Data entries

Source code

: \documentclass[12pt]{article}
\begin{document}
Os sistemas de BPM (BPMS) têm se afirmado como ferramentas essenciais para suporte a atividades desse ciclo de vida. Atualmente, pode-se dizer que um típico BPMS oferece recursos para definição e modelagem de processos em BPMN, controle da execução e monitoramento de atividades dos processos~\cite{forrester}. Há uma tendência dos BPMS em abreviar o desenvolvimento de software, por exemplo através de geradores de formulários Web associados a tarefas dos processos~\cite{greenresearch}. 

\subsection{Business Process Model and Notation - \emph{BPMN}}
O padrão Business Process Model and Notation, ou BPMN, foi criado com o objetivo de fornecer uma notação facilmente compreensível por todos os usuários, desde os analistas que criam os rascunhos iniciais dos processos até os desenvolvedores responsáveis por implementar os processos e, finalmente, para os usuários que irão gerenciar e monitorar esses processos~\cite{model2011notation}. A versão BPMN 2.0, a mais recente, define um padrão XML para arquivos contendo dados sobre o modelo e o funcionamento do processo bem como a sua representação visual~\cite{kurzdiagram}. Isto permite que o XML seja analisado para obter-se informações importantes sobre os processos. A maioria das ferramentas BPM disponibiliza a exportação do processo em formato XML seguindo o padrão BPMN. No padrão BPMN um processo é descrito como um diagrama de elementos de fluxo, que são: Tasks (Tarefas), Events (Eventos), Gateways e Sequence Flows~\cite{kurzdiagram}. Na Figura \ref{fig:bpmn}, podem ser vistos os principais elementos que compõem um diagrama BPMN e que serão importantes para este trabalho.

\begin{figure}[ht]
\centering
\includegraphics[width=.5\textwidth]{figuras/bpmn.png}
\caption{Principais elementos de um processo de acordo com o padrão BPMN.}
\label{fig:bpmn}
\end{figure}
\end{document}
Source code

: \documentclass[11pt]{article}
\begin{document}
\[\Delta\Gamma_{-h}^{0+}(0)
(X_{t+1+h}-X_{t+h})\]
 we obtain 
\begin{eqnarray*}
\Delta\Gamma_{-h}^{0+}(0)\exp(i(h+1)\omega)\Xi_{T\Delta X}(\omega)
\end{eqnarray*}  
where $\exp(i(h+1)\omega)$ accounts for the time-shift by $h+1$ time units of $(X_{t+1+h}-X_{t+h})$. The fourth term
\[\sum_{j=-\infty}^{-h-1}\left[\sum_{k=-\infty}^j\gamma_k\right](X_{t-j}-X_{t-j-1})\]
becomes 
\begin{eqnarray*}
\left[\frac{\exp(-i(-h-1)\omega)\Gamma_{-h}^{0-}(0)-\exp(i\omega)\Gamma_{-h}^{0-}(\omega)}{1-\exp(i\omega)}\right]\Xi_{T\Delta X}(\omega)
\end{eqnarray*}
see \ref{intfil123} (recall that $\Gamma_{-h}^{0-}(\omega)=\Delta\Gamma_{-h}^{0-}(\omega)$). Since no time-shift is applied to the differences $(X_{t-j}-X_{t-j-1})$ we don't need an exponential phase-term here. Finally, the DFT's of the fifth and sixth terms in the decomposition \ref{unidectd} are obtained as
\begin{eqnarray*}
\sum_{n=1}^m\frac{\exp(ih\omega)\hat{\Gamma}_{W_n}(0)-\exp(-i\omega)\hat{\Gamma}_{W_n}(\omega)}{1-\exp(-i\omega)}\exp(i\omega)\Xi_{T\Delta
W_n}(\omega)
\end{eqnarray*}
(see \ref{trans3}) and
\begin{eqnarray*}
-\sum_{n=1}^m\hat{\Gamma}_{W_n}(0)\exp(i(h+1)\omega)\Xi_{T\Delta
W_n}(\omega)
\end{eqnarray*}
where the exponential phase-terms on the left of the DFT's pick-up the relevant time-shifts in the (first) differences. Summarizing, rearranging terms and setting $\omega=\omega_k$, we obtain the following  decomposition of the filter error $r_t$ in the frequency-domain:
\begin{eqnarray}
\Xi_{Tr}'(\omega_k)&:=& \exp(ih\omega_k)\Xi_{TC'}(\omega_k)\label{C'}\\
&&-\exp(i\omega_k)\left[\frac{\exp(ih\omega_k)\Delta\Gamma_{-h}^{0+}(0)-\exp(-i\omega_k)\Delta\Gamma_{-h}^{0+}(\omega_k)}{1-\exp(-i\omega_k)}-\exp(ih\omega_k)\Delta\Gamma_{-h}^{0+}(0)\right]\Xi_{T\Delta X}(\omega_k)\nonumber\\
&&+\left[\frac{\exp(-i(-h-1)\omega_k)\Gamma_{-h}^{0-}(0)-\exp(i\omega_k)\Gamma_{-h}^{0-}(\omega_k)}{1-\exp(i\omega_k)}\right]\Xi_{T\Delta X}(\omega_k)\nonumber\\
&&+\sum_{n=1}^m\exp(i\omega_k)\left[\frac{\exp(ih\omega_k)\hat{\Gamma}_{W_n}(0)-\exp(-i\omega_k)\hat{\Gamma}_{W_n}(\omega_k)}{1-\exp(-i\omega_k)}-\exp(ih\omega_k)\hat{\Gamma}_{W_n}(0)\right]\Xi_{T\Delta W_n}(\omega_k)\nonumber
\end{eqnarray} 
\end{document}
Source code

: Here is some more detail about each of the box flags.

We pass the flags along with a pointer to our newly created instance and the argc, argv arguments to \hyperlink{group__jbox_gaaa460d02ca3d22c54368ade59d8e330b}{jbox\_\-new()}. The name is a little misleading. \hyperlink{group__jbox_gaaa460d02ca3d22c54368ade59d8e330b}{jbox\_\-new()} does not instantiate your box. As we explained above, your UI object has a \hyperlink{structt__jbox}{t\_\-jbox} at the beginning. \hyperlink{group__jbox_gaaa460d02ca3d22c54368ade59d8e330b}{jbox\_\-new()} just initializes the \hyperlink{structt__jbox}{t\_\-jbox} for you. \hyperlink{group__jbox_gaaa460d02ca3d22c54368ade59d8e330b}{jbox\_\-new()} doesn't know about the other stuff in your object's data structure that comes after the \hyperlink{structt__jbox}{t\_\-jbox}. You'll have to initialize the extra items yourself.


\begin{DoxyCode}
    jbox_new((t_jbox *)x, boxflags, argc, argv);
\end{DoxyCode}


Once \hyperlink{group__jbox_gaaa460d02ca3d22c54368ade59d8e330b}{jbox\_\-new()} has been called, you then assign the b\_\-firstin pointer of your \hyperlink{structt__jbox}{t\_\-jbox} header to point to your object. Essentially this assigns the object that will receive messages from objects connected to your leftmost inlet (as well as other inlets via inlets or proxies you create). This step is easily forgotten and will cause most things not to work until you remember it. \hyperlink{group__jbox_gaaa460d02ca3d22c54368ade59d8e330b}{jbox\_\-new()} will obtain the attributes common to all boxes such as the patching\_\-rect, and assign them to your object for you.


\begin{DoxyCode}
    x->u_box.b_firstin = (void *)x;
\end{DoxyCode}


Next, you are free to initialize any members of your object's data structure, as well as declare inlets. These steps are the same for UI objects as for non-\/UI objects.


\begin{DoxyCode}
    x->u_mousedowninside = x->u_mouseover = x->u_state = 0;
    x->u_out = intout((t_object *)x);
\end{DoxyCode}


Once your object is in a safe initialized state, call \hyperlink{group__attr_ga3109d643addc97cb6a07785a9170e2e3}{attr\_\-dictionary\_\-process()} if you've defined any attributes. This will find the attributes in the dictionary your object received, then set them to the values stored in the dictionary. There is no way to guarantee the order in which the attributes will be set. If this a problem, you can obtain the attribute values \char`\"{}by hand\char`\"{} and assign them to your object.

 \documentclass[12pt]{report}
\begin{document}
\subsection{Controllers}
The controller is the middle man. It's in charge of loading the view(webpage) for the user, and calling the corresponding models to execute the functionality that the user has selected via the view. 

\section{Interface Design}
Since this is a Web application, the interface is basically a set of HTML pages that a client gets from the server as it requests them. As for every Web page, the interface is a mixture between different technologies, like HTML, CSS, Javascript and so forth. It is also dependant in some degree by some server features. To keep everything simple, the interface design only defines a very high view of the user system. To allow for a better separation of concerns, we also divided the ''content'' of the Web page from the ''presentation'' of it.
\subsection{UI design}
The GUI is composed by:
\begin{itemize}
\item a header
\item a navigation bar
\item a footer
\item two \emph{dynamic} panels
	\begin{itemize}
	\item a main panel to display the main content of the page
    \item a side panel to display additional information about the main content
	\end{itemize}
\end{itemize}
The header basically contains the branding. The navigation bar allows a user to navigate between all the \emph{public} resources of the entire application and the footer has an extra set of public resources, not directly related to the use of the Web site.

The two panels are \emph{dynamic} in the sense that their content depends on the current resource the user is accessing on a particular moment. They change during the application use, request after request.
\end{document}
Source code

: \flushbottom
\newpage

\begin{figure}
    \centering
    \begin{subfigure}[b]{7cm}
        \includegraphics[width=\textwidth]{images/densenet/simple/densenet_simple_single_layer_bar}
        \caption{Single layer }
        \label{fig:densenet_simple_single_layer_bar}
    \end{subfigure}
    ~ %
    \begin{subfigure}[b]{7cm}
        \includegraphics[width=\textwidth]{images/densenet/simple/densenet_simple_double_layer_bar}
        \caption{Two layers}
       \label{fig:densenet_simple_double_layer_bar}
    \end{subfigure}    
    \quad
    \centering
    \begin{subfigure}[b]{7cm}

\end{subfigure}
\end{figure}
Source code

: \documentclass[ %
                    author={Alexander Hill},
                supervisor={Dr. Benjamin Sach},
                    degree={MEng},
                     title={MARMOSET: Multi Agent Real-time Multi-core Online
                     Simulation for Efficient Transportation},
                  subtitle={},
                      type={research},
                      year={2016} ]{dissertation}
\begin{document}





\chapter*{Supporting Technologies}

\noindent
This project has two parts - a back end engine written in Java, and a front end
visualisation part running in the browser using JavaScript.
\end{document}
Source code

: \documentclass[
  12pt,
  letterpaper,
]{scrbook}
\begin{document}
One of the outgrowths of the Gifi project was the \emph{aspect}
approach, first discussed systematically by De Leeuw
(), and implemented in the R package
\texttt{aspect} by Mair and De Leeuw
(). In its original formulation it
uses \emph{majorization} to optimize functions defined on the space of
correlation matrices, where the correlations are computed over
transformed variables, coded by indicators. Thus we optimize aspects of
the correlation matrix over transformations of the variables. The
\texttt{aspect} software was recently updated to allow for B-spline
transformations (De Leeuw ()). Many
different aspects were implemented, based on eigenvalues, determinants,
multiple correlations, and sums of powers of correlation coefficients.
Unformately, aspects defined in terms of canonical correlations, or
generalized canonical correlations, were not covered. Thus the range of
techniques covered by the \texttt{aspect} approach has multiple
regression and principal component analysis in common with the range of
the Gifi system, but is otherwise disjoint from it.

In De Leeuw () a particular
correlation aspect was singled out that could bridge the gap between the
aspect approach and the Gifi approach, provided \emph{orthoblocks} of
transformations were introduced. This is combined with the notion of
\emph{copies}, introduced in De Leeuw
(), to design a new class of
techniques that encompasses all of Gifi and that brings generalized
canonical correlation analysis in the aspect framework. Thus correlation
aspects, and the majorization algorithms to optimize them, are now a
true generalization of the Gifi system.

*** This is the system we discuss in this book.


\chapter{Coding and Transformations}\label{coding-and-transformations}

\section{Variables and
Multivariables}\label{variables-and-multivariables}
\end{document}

> Work instruction
Show every line of the data in which the word "Leeuw" appears.

> Answer to this exercise
approach, first discussed systematically by De Leeuw
\texttt{aspect} by Mair and De Leeuw
transformations (De Leeuw ()). Many
In De Leeuw () a particular
\emph{copies}, introduced in De Leeuw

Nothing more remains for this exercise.